Draw the evolution of the function

In [None]:
fig, ax = plt.subplots()
ax.plot(X[0:1, :], y.T, "ro")
x_vals = np.arange(0, 1, 0.001)
ax.plot(x_vals, phi_t_all[0, 0] * x_vals + phi_t_all[1, 0], "r-", label="t=0.00")
ax.plot(x_vals, phi_t_all[0, 10] * x_vals + phi_t_all[1, 10], "g-", label="t=0.10")
ax.plot(x_vals, phi_t_all[0, 30] * x_vals + phi_t_all[1, 30], "b-", label="t=0.30")
ax.plot(x_vals, phi_t_all[0, 200] * x_vals + phi_t_all[1, 200], "c-", label="t=2.00")
ax.plot(x_vals, phi_t_all[0, 1999] * x_vals + phi_t_all[1, 1999], "y-", label="t=20.0")
ax.set_xlim([0, 1])
ax.set_ylim([-0.5, 0.5])
ax.set_xlabel("x")
ax.set_ylabel("y")
plt.legend(loc="upper left")
plt.show()

In [None]:
# Compute MAP and ML solutions
MLParams = np.linalg.inv(X @ X.T) @ X @ y
sigma_sq_p = 3.0
sigma_sq = 0.05
MAPParams = (
    np.linalg.inv(X @ X.T + np.identity(X.shape[0]) * sigma_sq / sigma_sq_p) @ X @ y
)

Finally, we predict both the mean and the uncertainty in the fitted model as a function of time

In [None]:
# Define x positions to make predictions (appending a 1 to each column)
x_predict = np.arange(0, 1, 0.01)[None, :]
x_predict = np.concatenate((x_predict, np.ones_like(x_predict)))
nX = x_predict.shape[1]

# Create variables to store evolution of mean and variance of prediction over time
predict_mean_all = np.zeros((nT, nX))
predict_var_all = np.zeros((nT, nX))

# Initial covariance
sigma_sq_p = 2.0
cov_init = sigma_sq_p * np.identity(2)

# Run through each time computing a and b and hence mean and variance of prediction
for t in range(len(t_all)):
    a = x_predict.T @ (XXTInvX @ (np.identity(3) - expm(-X.T @ X * t_all[t])) @ y)
    b = (
        x_predict.T
        - x_predict.T @ XXTInvX @ (np.identity(3) - expm(-X.T @ X * t_all[t])) @ X.T
    )
    predict_mean_all[t : t + 1, :] = a.T
    predict_cov = b @ cov_init @ b.T
    # We just want the diagonal of the covariance to plot the uncertainty
    predict_var_all[t : t + 1, :] = np.reshape(np.diag(predict_cov), (1, nX))

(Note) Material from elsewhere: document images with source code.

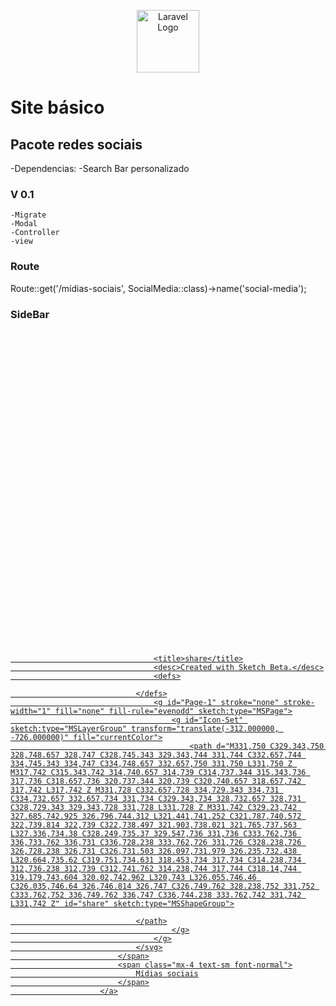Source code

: <p align="center"><a href="https://github.com/laiguz" target="_blank"><img src="https://avatars.githubusercontent.com/u/138938048?v=4" width="100" alt="Laravel Logo"></a></p>

# Site básico 
## Pacote redes sociais
-Dependencias: 
    -Search Bar personalizado
### V 0.1 
    -Migrate
    -Modal
    -Controller
    -view

### Route
Route::get('/mídias-sociais', SocialMedia::class)->name('social-media');

### SideBar
<a href="{{ route('social-media') }}"
                        class="flex items-center justify-start w-full px-4 py-2 my-1
                        font-thin uppercase transition-colors duration-200
                        {{ Request::is('*mídias*') ? 'bg-gradient-to-r from-white to-blue-100
                        dark:from-gray-700 dark:to-gray-800 text-blue-500 border-r-4 border-blue-500' :
                        'dark:text-gray-200 hover:text-blue-500 text-gray-500' }}" >
                            <span class="text-left">
                                <svg class="w-6 h-6" fill="currentColor" viewBox="-1 0 26 26" version="1.1" xmlns="http://www.w3.org/2000/svg" xmlns:xlink="http://www.w3.org/1999/xlink">

                                    <title>share</title>
                                    <desc>Created with Sketch Beta.</desc>
                                    <defs>

                                </defs>
                                    <g id="Page-1" stroke="none" stroke-width="1" fill="none" fill-rule="evenodd" sketch:type="MSPage">
                                        <g id="Icon-Set" sketch:type="MSLayerGroup" transform="translate(-312.000000, -726.000000)" fill="currentColor">
                                            <path d="M331,750 C329.343,750 328,748.657 328,747 C328,745.343 329.343,744 331,744 C332.657,744 334,745.343 334,747 C334,748.657 332.657,750 331,750 L331,750 Z M317,742 C315.343,742 314,740.657 314,739 C314,737.344 315.343,736 317,736 C318.657,736 320,737.344 320,739 C320,740.657 318.657,742 317,742 L317,742 Z M331,728 C332.657,728 334,729.343 334,731 C334,732.657 332.657,734 331,734 C329.343,734 328,732.657 328,731 C328,729.343 329.343,728 331,728 L331,728 Z M331,742 C329.23,742 327.685,742.925 326.796,744.312 L321.441,741.252 C321.787,740.572 322,739.814 322,739 C322,738.497 321.903,738.021 321.765,737.563 L327.336,734.38 C328.249,735.37 329.547,736 331,736 C333.762,736 336,733.762 336,731 C336,728.238 333.762,726 331,726 C328.238,726 326,728.238 326,731 C326,731.503 326.097,731.979 326.235,732.438 L320.664,735.62 C319.751,734.631 318.453,734 317,734 C314.238,734 312,736.238 312,739 C312,741.762 314.238,744 317,744 C318.14,744 319.179,743.604 320.02,742.962 L320,743 L326.055,746.46 C326.035,746.64 326,746.814 326,747 C326,749.762 328.238,752 331,752 C333.762,752 336,749.762 336,747 C336,744.238 333.762,742 331,742 L331,742 Z" id="share" sketch:type="MSShapeGroup">

                                </path>
                                        </g>
                                    </g>
                                </svg>
                            </span>
                            <span class="mx-4 text-sm font-normal">
                                Mídias sociais
                            </span>
                        </a>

Plot the mean and variance at various times

In [None]:
def plot_mean_var(
    X, y, x_predict, predict_mean_all, predict_var_all, this_t, sigma_sq=0.00001
):
    fig, ax = plt.subplots()
    ax.plot(X[0:1, :], y.T, "ro")
    ax.plot(x_predict[0:1, :].T, predict_mean_all[this_t : this_t + 1, :].T, "r-")
    lower = np.squeeze(
        predict_mean_all[this_t : this_t + 1, :].T
        - np.sqrt(predict_var_all[this_t : this_t + 1, :].T + np.sqrt(sigma_sq))
    )
    upper = np.squeeze(
        predict_mean_all[this_t : this_t + 1, :].T
        + np.sqrt(predict_var_all[this_t : this_t + 1, :].T + np.sqrt(sigma_sq))
    )
    ax.fill_between(np.squeeze(x_predict[0:1, :]), lower, upper, color="lightgray")
    ax.set_xlim([0, 1])
    ax.set_ylim([-0.5, 0.5])
    ax.set_xlabel("x")
    ax.set_ylabel("y")
    plt.show()


plot_mean_var(X, y, x_predict, predict_mean_all, predict_var_all, this_t=0)
plot_mean_var(X, y, x_predict, predict_mean_all, predict_var_all, this_t=40)
plot_mean_var(X, y, x_predict, predict_mean_all, predict_var_all, this_t=80)
plot_mean_var(X, y, x_predict, predict_mean_all, predict_var_all, this_t=200)
plot_mean_var(X, y, x_predict, predict_mean_all, predict_var_all, this_t=500)
plot_mean_var(X, y, x_predict, predict_mean_all, predict_var_all, this_t=1000)